Hi. I sent two mails to the list on this date or the day before entitled... Regression: sockets for 3.0.9pre1 ? Rather than include them here, please refer to the list. Due to the nature of this bug seeming to be doing odd things with lengths, devices, etc, I've marked it as a P1 blocker. Feel free to adjust as appropriate. Thanks :)
There's no reason rsync would be doing anything differently from prior versions, so check what's wrong with your system.
Hi :) I replied on list since everything ended up over there first. If you prefer here, I can copy it all in. Thanks.
https://lists.samba.org/archive/rsync/2011-June/026506.html If you want to help solve this, you could do some experiments with a single socket or special file, find the shortest path length at which the problems start to occur, and use a system call tracer to see what is going wrong.
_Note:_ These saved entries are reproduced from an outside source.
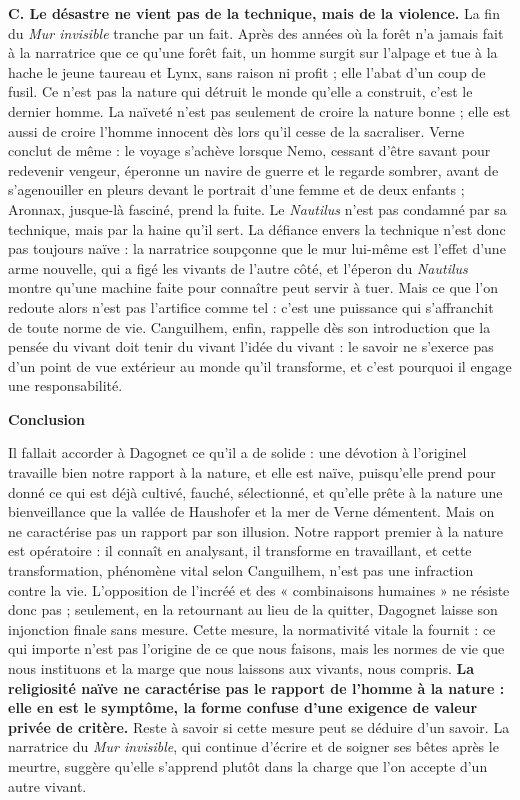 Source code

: \documentclass[11pt,a4paper]{article}
\begin{document}
\textbf{C. Le désastre ne vient pas de la technique, mais de la violence.} La fin du \emph{Mur invisible} tranche par un fait. Après des années où la forêt n'a jamais fait à la narratrice que ce qu'une forêt fait, un homme surgit sur l'alpage et tue à la hache le jeune taureau et Lynx, sans raison ni profit ; elle l'abat d'un coup de fusil. Ce n'est pas la nature qui détruit le monde qu'elle a construit, c'est le dernier homme. La naïveté n'est pas seulement de croire la nature bonne ; elle est aussi de croire l'homme innocent dès lors qu'il cesse de la sacraliser. Verne conclut de même : le voyage s'achève lorsque Nemo, cessant d'être savant pour redevenir vengeur, éperonne un navire de guerre et le regarde sombrer, avant de s'agenouiller en pleurs devant le portrait d'une femme et de deux enfants ; Aronnax, jusque-là fasciné, prend la fuite. Le \emph{Nautilus} n'est pas condamné par sa technique, mais par la haine qu'il sert. La défiance envers la technique n'est donc pas toujours naïve : la narratrice soupçonne que le mur lui-même est l'effet d'une arme nouvelle, qui a figé les vivants de l'autre côté, et l'éperon du \emph{Nautilus} montre qu'une machine faite pour connaître peut servir à tuer. Mais ce que l'on redoute alors n'est pas l'artifice comme tel : c'est une puissance qui s'affranchit de toute norme de vie. Canguilhem, enfin, rappelle dès son introduction que la pensée du vivant doit tenir du vivant l'idée du vivant : le savoir ne s'exerce pas d'un point de vue extérieur au monde qu'il transforme, et c'est pourquoi il engage une responsabilité.

\textbf{Conclusion}

Il fallait accorder à Dagognet ce qu'il a de solide : une dévotion à l'originel travaille bien notre rapport à la nature, et elle est naïve, puisqu'elle prend pour donné ce qui est déjà cultivé, fauché, sélectionné, et qu'elle prête à la nature une bienveillance que la vallée de Haushofer et la mer de Verne démentent. Mais on ne caractérise pas un rapport par son illusion. Notre rapport premier à la nature est opératoire : il connaît en analysant, il transforme en travaillant, et cette transformation, phénomène vital selon Canguilhem, n'est pas une infraction contre la vie. L'opposition de l'incréé et des « combinaisons humaines » ne résiste donc pas ; seulement, en la retournant au lieu de la quitter, Dagognet laisse son injonction finale sans mesure. Cette mesure, la normativité vitale la fournit : ce qui importe n'est pas l'origine de ce que nous faisons, mais les normes de vie que nous instituons et la marge que nous laissons aux vivants, nous compris. \textbf{La religiosité naïve ne caractérise pas le rapport de l'homme à la nature : elle en est le symptôme, la forme confuse d'une exigence de valeur privée de critère.} Reste à savoir si cette mesure peut se déduire d'un savoir. La narratrice du \emph{Mur invisible}, qui continue d'écrire et de soigner ses bêtes après le meurtre, suggère qu'elle s'apprend plutôt dans la charge que l'on accepte d'un autre vivant.
\end{document}
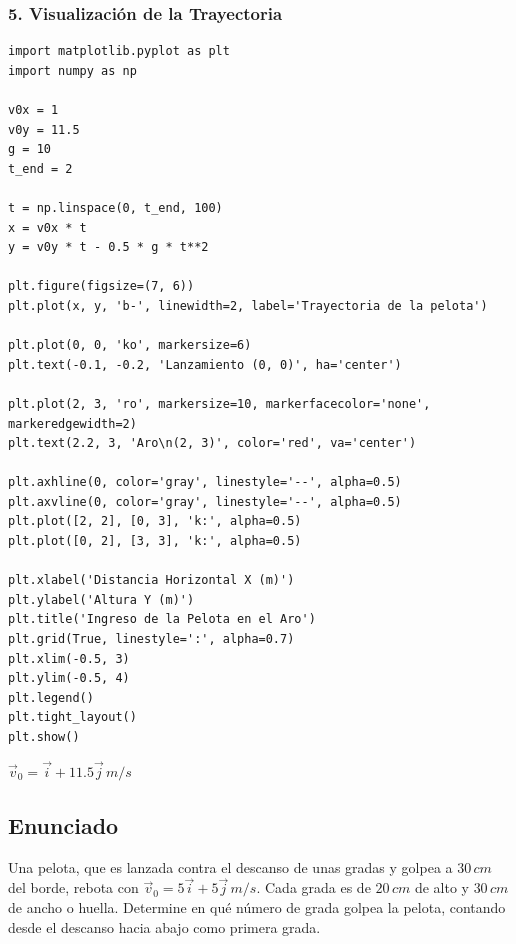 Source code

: \documentclass[12pt, a4paper]{article}
\begin{document}
\subsubsection*{5. Visualización de la Trayectoria}
\begin{verbatim}
import matplotlib.pyplot as plt
import numpy as np

v0x = 1
v0y = 11.5
g = 10
t_end = 2

t = np.linspace(0, t_end, 100)
x = v0x * t
y = v0y * t - 0.5 * g * t**2

plt.figure(figsize=(7, 6))
plt.plot(x, y, 'b-', linewidth=2, label='Trayectoria de la pelota')

plt.plot(0, 0, 'ko', markersize=6)
plt.text(-0.1, -0.2, 'Lanzamiento (0, 0)', ha='center')

plt.plot(2, 3, 'ro', markersize=10, markerfacecolor='none', markeredgewidth=2)
plt.text(2.2, 3, 'Aro\n(2, 3)', color='red', va='center')

plt.axhline(0, color='gray', linestyle='--', alpha=0.5)
plt.axvline(0, color='gray', linestyle='--', alpha=0.5)
plt.plot([2, 2], [0, 3], 'k:', alpha=0.5)
plt.plot([0, 2], [3, 3], 'k:', alpha=0.5)

plt.xlabel('Distancia Horizontal X (m)')
plt.ylabel('Altura Y (m)')
plt.title('Ingreso de la Pelota en el Aro')
plt.grid(True, linestyle=':', alpha=0.7)
plt.xlim(-0.5, 3)
plt.ylim(-0.5, 4)
plt.legend()
plt.tight_layout()
plt.show()
\end{verbatim}

\begin{tcolorbox}[colback=green!5!white, colframe=green!50!black, title=Respuesta Final]
\centering \Large $\vec{v}_0 = \vec{i} + 11.5\vec{j} \, \si{m/s}$
\end{tcolorbox}

\newpage

\subsection*{Enunciado}
Una pelota, que es lanzada contra el descanso de unas gradas y golpea a $30 \, \si{cm}$ del borde, rebota con $\vec{v}_0 = 5\vec{i} + 5\vec{j} \, \si{m/s}$. Cada grada es de $20 \, \si{cm}$ de alto y $30 \, \si{cm}$ de ancho o huella. Determine en qué número de grada golpea la pelota, contando desde el descanso hacia abajo como primera grada. 
\end{document}
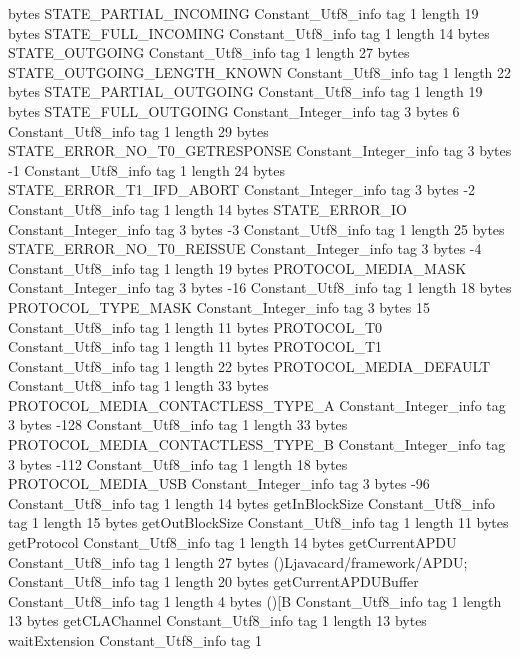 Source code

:{{{			bytes	STATE_PARTIAL_INCOMING
		}
		Constant_Utf8_info {
			tag	1
			length	19
			bytes	STATE_FULL_INCOMING
		}
		Constant_Utf8_info {
			tag	1
			length	14
			bytes	STATE_OUTGOING
		}
		Constant_Utf8_info {
			tag	1
			length	27
			bytes	STATE_OUTGOING_LENGTH_KNOWN
		}
		Constant_Utf8_info {
			tag	1
			length	22
			bytes	STATE_PARTIAL_OUTGOING
		}
		Constant_Utf8_info {
			tag	1
			length	19
			bytes	STATE_FULL_OUTGOING
		}
		Constant_Integer_info {
			tag	3
			bytes	6
		}
		Constant_Utf8_info {
			tag	1
			length	29
			bytes	STATE_ERROR_NO_T0_GETRESPONSE
		}
		Constant_Integer_info {
			tag	3
			bytes	-1
		}
		Constant_Utf8_info {
			tag	1
			length	24
			bytes	STATE_ERROR_T1_IFD_ABORT
		}
		Constant_Integer_info {
			tag	3
			bytes	-2
		}
		Constant_Utf8_info {
			tag	1
			length	14
			bytes	STATE_ERROR_IO
		}
		Constant_Integer_info {
			tag	3
			bytes	-3
		}
		Constant_Utf8_info {
			tag	1
			length	25
			bytes	STATE_ERROR_NO_T0_REISSUE
		}
		Constant_Integer_info {
			tag	3
			bytes	-4
		}
		Constant_Utf8_info {
			tag	1
			length	19
			bytes	PROTOCOL_MEDIA_MASK
		}
		Constant_Integer_info {
			tag	3
			bytes	-16
		}
		Constant_Utf8_info {
			tag	1
			length	18
			bytes	PROTOCOL_TYPE_MASK
		}
		Constant_Integer_info {
			tag	3
			bytes	15
		}
		Constant_Utf8_info {
			tag	1
			length	11
			bytes	PROTOCOL_T0
		}
		Constant_Utf8_info {
			tag	1
			length	11
			bytes	PROTOCOL_T1
		}
		Constant_Utf8_info {
			tag	1
			length	22
			bytes	PROTOCOL_MEDIA_DEFAULT
		}
		Constant_Utf8_info {
			tag	1
			length	33
			bytes	PROTOCOL_MEDIA_CONTACTLESS_TYPE_A
		}
		Constant_Integer_info {
			tag	3
			bytes	-128
		}
		Constant_Utf8_info {
			tag	1
			length	33
			bytes	PROTOCOL_MEDIA_CONTACTLESS_TYPE_B
		}
		Constant_Integer_info {
			tag	3
			bytes	-112
		}
		Constant_Utf8_info {
			tag	1
			length	18
			bytes	PROTOCOL_MEDIA_USB
		}
		Constant_Integer_info {
			tag	3
			bytes	-96
		}
		Constant_Utf8_info {
			tag	1
			length	14
			bytes	getInBlockSize
		}
		Constant_Utf8_info {
			tag	1
			length	15
			bytes	getOutBlockSize
		}
		Constant_Utf8_info {
			tag	1
			length	11
			bytes	getProtocol
		}
		Constant_Utf8_info {
			tag	1
			length	14
			bytes	getCurrentAPDU
		}
		Constant_Utf8_info {
			tag	1
			length	27
			bytes	()Ljavacard/framework/APDU;
		}
		Constant_Utf8_info {
			tag	1
			length	20
			bytes	getCurrentAPDUBuffer
		}
		Constant_Utf8_info {
			tag	1
			length	4
			bytes	()[B
		}
		Constant_Utf8_info {
			tag	1
			length	13
			bytes	getCLAChannel
		}
		Constant_Utf8_info {
			tag	1
			length	13
			bytes	waitExtension
		}
		Constant_Utf8_info {
			tag	1
}}}
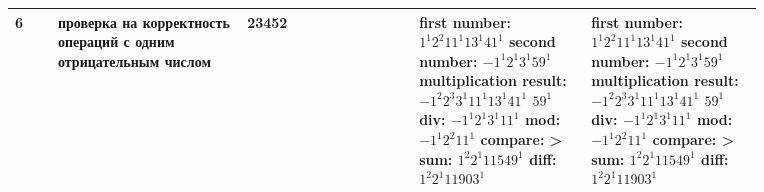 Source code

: \begin{table}[htbp]
\begin{tabular}{|p{0.05\linewidth}|p{0.22\linewidth}|p{0.2\linewidth}|p{0.2\linewidth}|p{0.2\linewidth}|}
		\textbf{6} 
		& проверка на корректность операций с одним отрицательным числом
		& 23452 \newline -354
		& first number: $1^1 2^2 11^1 13^1 41^1$ \newline
		second number: $- 1^1 2^1 3^1 59^1$ \newline
		multiplication result: $- 1^2 2^3 3^1 11^1 13^1 41^1$ \newline $59^1$ \newline
		div: $- 1^1 2^1 3^1 11^1$ \newline
		mod: $- 1^1 2^2 11^1$ \newline
		compare: > \newline
		sum: $1^2 2^1 11549^1$ \newline
		diff: $1^2 2^1 11903^1$ \newline
		& first number: $1^1 2^2 11^1 13^1 41^1$ \newline
		second number: $- 1^1 2^1 3^1 59^1$ \newline
		multiplication result: $- 1^2 2^3 3^1 11^1 13^1 41^1$ \newline $59^1$ \newline
		div: $- 1^1 2^1 3^1 11^1$ \newline
		mod: $- 1^1 2^2 11^1$ \newline
		compare: > \newline
		sum: $1^2 2^1 11549^1$ \newline
		diff: $1^2 2^1 11903^1$ \newline\\
		\hline
	\end{tabular}
	\label{tab:tests2}
\end{table}
\clearpage
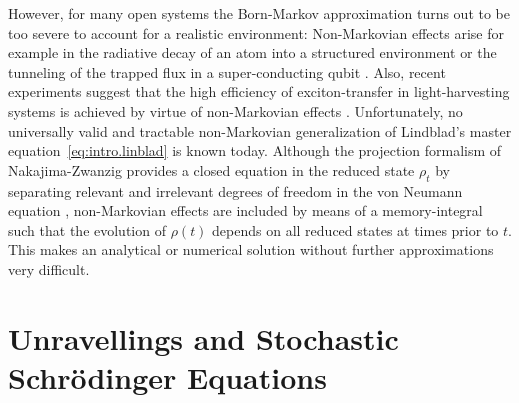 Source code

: 
However, for many open systems the Born-Markov approximation turns out to be too severe to account for a realistic environment:
Non-Markovian effects arise for example in the radiative decay of an atom into a structured environment \cite{BrPe2002_open_quantum} or the tunneling of the trapped flux in a super-conducting qubit \cite{CaLe83_diss_system,Le87_spinboson}.
Also, recent experiments suggest that the high efficiency of exciton-transfer in light-harvesting systems is achieved by virtue of non-Markovian effects \cite{EnCaRe07_fmo}.
Unfortunately, no universally valid and tractable non-Markovian generalization of Lindblad's master equation~\ref{eq:intro.linblad} is known today.
Although the projection formalism of Nakajima-Zwanzig provides a closed equation in the reduced state $\rho_t$ by separating relevant and irrelevant degrees of freedom in the von Neumann equation \cite{BrPe2002_open_quantum}, non-Markovian effects are included by means of a memory-integral such that the evolution of $\rho(t)$ depends on all reduced states at times prior to $t$.
This makes an analytical or numerical solution without further approximations very difficult.

\section{Unravellings and Stochastic Schrödinger Equations}
\label{sec:intro.unravellings}


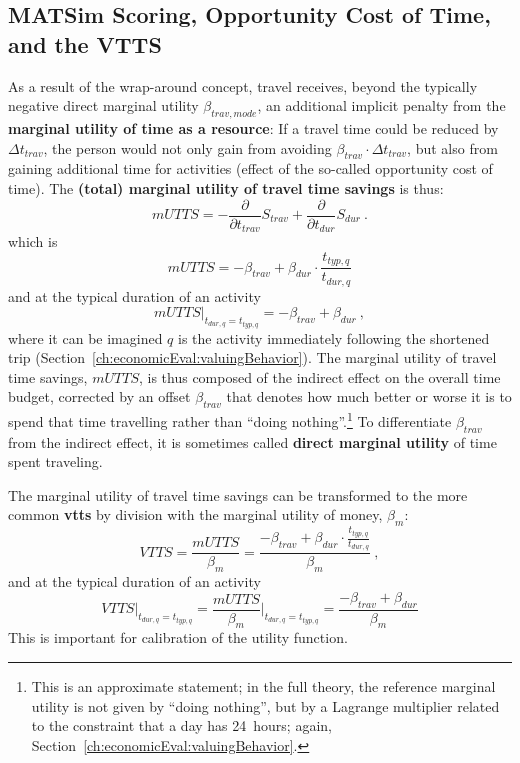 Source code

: \subsection{MATSim Scoring, Opportunity Cost of Time, and the VTTS}
\label{sec:opport-cost-of-time}
As a result of the wrap-around concept, travel receives, beyond the typically negative direct marginal utility $\beta_{trav, mode}$, an additional implicit penalty from the \textbf{marginal utility of time as a resource}:
If a travel time could be reduced by 
$\Delta t_{trav}$, the person would not only gain from avoiding $\beta_{trav} \cdot \Delta t_{trav}$, but also from gaining additional time for activities (effect of the so-called opportunity cost of time). The \textbf{(total) marginal utility of travel time savings} is thus:
%
\[
mUTTS = - \frac{\partial}{\partial t_{trav}} S_{trav} + \frac{\partial}{\partial t_{dur}}S_{dur} \ .
\]
which is
\begin{equation}
mUTTS = - \beta_{trav}
+  \beta_{dur} \cdot \frac{t_{typ,q}}{t_{dur,q}} 
\label{eq:mUTTSfull}
\end{equation}
and at the typical duration of an activity
\[
mUTTS \Big|_{t_{dur,q} = t_{typ,q}} = - \beta_{trav} + \beta_{dur} \ , 
\]
where it can be imagined $q$ is the activity immediately following the shortened trip (\cf Section~\ref{ch:economicEval:valuingBehavior}).
%
The marginal utility of travel time savings, $mUTTS$, is thus composed of the indirect effect on the overall time budget, corrected by an offset $\beta_{trav}$ that denotes how much better or worse it is to spend that time travelling rather than ``doing nothing''.\footnote{%
  This is an approximate statement; in the full theory, the reference marginal utility is not given by ``doing nothing'', but by a Lagrange multiplier related to the constraint that a day has 24~hours; again, \cf Section~\ref{ch:economicEval:valuingBehavior}.
} To differentiate $\beta_{trav}$ from the indirect effect, it is sometimes called \textbf{direct marginal utility} of time spent traveling.

 

The marginal utility of travel time savings
can be transformed to the more common \textbf{\acrfull{vtts}} by division with the marginal utility of money, $\beta_{m}$:
\[
VTTS = \frac{mUTTS}{\beta_{m}} = \frac{- \beta_{trav} + \beta_{dur} \cdot \frac{t_{typ,q}}{t_{dur,q}} }{\beta_{m}} \ ,
\]
and at the typical duration of an activity
\[
VTTS \Big|_{t_{dur,q} = t_{typ,q}} = \frac{mUTTS}{\beta_{m}} \Big|_{t_{dur,q} = t_{typ,q}} = \frac{- \beta_{trav} + \beta_{dur}}{\beta_{m}}
\]
This is important for calibration of the utility function.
> https://lists.samba.org/archive/rsync/2011-June/026506.html > > If you want to help solve this, you could do some experiments with a single > socket or special file, find the shortest path length at which the problems > start to occur, and use a system call tracer to see what is going wrong. Hi :) That was the first note. I've done more testing since then. In the above spirit of listing email links, here are the rest of them to date... the last one includes the testing you speak of. I'm happy to do more checks, just tell me what you want me to dig up. https://lists.samba.org/archive/rsync/2011-June/026506.html https://lists.samba.org/archive/rsync/2011-June/026507.html https://lists.samba.org/archive/rsync/2011-June/026510.html https://lists.samba.org/archive/rsync/2011-June/026511.html https://lists.samba.org/archive/rsync/2011-June/026513.html https://lists.samba.org/archive/rsync/2011-June/026522.html
Noting exact version... 3.0.8 release tarball, plus this compilation patch to flist.c: http://gitweb.samba.org/?p=rsync.git;a=commitdiff;h=8686d3abba4c5b4baf443871cd19c673056a3392
Created attachment 6626 [details] Add debug output for the rdev major corruption Let's keep the rest of the discussion on this bug. I saw all the messages on the list, but you tried so many different cases that I overlooked the one with the short path where the rdev major number gets corrupted from 9 to 78. Since that case seems relatively simple, let's look at it first. Please apply the attached patch and run the case with -vvv to enable the existing mknod debug output so we can try to see where in the process the corruption occurs. Also see if --no-i-r makes the problem go away.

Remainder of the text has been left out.